BEGIN

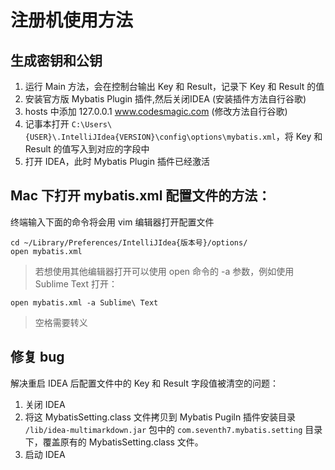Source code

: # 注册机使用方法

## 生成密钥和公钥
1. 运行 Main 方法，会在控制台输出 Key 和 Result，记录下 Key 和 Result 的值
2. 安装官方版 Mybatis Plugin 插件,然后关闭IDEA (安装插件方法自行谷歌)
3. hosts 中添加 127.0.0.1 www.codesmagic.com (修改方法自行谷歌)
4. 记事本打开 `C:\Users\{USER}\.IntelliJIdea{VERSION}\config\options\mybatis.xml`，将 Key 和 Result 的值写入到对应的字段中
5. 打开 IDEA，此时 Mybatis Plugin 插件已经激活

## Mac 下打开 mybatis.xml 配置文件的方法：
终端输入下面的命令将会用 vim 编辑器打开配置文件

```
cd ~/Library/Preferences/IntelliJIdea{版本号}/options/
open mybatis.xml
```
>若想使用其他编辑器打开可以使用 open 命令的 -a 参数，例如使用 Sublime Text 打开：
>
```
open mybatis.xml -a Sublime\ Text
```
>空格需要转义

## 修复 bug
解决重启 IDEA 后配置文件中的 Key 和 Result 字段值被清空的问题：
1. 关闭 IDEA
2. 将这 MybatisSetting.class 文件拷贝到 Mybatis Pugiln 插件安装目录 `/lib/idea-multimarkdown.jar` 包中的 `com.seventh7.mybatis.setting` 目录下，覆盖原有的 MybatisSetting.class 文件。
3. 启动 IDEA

END
BEGIN

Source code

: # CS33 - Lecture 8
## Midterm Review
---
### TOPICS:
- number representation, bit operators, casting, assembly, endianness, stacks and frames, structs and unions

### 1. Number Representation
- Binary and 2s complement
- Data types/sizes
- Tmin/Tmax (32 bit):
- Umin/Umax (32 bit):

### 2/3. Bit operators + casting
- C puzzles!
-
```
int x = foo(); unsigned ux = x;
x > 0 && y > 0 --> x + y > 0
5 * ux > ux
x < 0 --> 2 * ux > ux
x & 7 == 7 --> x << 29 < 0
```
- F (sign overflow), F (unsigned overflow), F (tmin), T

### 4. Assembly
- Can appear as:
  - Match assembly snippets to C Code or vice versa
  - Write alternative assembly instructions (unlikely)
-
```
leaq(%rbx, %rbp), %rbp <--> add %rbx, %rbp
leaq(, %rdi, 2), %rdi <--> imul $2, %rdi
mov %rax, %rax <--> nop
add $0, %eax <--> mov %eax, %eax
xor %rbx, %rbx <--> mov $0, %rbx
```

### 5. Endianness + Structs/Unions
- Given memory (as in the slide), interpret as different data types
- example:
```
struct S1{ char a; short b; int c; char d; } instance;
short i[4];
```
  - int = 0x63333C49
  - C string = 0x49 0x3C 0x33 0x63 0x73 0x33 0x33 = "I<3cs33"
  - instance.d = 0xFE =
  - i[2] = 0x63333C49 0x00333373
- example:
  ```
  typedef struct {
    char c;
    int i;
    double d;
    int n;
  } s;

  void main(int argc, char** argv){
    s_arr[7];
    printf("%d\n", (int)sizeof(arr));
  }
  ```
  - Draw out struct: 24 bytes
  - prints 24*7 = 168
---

END

= Exercise requirements =
From the listing above, copy every line where the string "options" is found.

= Exercise answer =
4. 记事本打开 `C:\Users\{USER}\.IntelliJIdea{VERSION}\config\options\mybatis.xml`，将 Key 和 Result 的值写入到对应的字段中
cd ~/Library/Preferences/IntelliJIdea{版本号}/options/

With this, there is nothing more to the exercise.